Mijn lief heeft ongeveer hetzelfde jeugdtrauma overgehouden aan vla en slagroom. Vandaar dat we, nadat we samen de herinnering eenmaal toe durfden te laten, ons gemis direct gecompenseerd hebben met zo’n zelfde portie slagroom, maar dan voor ons tweeën en het mocht in één keer op. Zij aan zij klopten we ons witte goud, de één goed oplettend dat de ander niet te lang doorklopte en de ander goed oplettend dat de één niet uitschoot met de suiker. De slagroom werd perfect, precies dik, zoet en luchtig genoeg. Daar zaten we dan, ieder met een bak vla, bedolven onder een lawine van slagroom. Het kostte geen enkele moeite om elke hap in al zijn volheid naar slagroom te laten smaken. En toch, het bracht niet het genot van vroeger. Was het de nostalgie die ontbrak? Was onze herinnering na al die jaren de realiteit ontstegen?

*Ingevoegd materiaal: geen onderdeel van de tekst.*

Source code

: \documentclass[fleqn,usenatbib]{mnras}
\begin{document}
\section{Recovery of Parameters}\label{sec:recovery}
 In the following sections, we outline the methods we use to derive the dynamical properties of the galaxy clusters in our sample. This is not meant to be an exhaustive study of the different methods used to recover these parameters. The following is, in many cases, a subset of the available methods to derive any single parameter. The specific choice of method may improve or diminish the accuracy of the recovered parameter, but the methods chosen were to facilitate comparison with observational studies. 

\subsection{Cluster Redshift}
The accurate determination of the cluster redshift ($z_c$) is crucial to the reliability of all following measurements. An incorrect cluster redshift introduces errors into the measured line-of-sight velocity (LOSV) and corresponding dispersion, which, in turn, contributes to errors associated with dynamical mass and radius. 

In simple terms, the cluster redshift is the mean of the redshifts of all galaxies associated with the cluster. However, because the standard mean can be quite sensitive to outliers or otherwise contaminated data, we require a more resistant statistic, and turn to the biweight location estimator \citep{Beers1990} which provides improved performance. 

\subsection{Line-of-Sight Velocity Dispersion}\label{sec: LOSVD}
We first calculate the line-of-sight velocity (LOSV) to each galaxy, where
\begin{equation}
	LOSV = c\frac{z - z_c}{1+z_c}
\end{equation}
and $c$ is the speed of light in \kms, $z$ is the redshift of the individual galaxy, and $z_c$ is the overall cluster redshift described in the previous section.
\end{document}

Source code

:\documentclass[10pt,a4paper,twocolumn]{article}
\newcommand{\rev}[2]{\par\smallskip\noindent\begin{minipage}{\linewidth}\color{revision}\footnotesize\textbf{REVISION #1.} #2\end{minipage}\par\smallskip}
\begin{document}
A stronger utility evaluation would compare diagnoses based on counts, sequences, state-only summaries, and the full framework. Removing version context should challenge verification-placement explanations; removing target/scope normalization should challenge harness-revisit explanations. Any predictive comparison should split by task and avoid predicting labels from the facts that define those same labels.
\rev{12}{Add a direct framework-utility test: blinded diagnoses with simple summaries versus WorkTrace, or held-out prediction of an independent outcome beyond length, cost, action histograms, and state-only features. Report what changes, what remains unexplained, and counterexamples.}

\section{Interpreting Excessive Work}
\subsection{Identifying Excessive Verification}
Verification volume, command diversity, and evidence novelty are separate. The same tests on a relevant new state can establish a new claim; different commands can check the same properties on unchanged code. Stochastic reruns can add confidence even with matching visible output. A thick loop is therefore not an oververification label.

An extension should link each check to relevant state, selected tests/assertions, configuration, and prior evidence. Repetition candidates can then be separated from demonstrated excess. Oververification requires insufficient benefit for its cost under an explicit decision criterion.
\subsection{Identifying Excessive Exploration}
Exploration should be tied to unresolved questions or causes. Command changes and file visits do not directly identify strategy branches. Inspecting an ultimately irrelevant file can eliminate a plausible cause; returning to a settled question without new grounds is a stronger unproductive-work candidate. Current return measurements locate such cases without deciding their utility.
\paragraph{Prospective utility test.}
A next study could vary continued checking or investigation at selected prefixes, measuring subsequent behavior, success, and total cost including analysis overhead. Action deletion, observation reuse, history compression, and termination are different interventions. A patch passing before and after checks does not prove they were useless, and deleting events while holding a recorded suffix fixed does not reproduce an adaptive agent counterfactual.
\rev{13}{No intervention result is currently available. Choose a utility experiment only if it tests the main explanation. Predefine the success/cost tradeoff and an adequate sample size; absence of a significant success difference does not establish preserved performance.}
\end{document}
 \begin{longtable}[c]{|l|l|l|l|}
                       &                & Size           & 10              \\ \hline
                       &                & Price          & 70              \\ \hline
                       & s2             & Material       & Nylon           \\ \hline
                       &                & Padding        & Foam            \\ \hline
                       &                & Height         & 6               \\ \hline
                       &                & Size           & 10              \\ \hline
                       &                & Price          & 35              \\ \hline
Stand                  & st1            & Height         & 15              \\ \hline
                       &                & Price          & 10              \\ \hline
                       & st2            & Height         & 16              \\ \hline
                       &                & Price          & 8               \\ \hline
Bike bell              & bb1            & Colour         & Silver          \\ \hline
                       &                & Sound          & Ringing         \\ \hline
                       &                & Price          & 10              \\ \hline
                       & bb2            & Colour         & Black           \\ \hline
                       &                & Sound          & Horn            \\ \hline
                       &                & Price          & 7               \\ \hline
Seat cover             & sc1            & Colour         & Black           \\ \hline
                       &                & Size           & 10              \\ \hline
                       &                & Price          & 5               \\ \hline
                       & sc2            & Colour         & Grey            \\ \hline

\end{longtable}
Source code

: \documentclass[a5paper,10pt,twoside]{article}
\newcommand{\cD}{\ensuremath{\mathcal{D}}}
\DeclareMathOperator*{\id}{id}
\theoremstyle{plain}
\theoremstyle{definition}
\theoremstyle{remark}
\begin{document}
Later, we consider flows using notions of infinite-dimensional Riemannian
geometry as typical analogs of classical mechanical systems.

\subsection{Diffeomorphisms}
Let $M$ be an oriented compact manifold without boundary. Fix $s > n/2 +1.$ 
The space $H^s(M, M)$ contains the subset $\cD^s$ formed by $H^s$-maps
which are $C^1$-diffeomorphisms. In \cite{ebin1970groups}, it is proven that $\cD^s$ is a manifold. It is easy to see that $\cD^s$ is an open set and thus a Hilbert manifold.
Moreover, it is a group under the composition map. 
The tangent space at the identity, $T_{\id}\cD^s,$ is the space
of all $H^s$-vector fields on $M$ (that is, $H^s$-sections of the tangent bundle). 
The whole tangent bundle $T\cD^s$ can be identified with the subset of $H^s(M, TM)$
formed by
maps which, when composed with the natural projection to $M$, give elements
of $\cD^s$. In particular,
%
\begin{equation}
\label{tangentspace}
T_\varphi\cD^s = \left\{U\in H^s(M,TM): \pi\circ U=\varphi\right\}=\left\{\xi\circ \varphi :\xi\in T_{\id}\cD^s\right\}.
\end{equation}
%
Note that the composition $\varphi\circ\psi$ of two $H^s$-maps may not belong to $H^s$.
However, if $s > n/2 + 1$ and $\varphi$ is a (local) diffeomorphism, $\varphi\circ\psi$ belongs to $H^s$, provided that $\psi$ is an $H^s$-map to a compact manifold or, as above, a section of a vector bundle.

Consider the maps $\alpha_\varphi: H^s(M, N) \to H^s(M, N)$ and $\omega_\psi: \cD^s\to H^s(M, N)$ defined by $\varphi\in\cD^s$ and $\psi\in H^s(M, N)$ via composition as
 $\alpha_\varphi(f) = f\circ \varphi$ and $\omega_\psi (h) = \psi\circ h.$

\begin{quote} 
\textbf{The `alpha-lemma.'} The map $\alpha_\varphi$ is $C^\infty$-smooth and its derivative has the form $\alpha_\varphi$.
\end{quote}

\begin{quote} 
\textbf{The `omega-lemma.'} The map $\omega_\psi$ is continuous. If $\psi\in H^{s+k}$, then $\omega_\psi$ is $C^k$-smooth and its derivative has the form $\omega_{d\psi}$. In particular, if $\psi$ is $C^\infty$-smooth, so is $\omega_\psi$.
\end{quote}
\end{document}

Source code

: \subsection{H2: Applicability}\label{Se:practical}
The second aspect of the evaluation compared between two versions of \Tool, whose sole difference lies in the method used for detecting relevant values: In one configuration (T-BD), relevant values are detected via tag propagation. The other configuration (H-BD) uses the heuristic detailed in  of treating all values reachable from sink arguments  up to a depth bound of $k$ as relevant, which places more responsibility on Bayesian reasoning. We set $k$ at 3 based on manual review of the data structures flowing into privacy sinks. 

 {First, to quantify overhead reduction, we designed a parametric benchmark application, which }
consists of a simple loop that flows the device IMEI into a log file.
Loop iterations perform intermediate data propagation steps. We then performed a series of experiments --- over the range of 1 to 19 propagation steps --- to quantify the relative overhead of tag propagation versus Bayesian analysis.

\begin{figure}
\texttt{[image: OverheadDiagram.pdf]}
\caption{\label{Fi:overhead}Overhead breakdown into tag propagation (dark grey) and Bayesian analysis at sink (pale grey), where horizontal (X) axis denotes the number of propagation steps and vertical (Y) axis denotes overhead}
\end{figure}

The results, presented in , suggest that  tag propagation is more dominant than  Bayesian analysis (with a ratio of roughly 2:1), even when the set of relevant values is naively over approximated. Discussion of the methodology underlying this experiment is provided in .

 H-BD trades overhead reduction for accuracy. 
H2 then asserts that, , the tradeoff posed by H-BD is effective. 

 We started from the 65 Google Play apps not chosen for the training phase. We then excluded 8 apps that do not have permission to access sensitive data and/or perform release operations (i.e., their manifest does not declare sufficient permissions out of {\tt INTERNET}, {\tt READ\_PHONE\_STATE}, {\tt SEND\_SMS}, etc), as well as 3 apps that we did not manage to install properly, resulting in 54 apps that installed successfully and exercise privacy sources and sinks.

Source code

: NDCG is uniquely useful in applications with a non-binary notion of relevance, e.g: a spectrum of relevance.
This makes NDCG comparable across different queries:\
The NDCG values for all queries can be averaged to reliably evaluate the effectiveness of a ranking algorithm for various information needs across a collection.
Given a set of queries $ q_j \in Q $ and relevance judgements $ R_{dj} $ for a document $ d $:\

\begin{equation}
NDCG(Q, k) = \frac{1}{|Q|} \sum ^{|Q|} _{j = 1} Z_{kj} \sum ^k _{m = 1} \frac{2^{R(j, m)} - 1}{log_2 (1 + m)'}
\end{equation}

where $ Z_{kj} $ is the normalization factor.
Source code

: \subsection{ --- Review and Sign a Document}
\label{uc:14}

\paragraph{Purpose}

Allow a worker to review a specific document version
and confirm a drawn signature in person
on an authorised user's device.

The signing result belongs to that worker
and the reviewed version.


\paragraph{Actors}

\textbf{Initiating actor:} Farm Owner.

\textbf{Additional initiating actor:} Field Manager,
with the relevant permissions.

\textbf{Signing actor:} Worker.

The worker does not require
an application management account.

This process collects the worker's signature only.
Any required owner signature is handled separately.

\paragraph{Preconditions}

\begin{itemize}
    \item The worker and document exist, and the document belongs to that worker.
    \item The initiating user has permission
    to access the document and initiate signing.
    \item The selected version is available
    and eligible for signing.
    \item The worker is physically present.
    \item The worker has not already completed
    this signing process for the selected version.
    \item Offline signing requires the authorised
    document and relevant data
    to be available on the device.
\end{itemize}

Gisteravond hadden we toch weer eens pap met slagroom. En omdat de kas even wat aan de krappe kant is, leek het ons verstandig om het toetje inclusief slagroom over twee dagen te verdelen. “Dan hebben we morgen ook nog wat.” Daar was ie weer, de goddelijke witte klodder. Met minuscule hapjes lepelden we het naar binnen. Bij elke hap was daar weer het verlangen naar de volgende, de hoop dat ook daar de volle, zoete smaak weer door die van de vla heen zou breken. En de zorg of er wel genoeg overbleef tot de laatste hap. Het genot was als vanouds.
Het is echt waar: alles krijgen wat je hartje begeert maakt niet gelukkig. Als iets dat bewijst, dan is het wel chocoladevla met slagroom.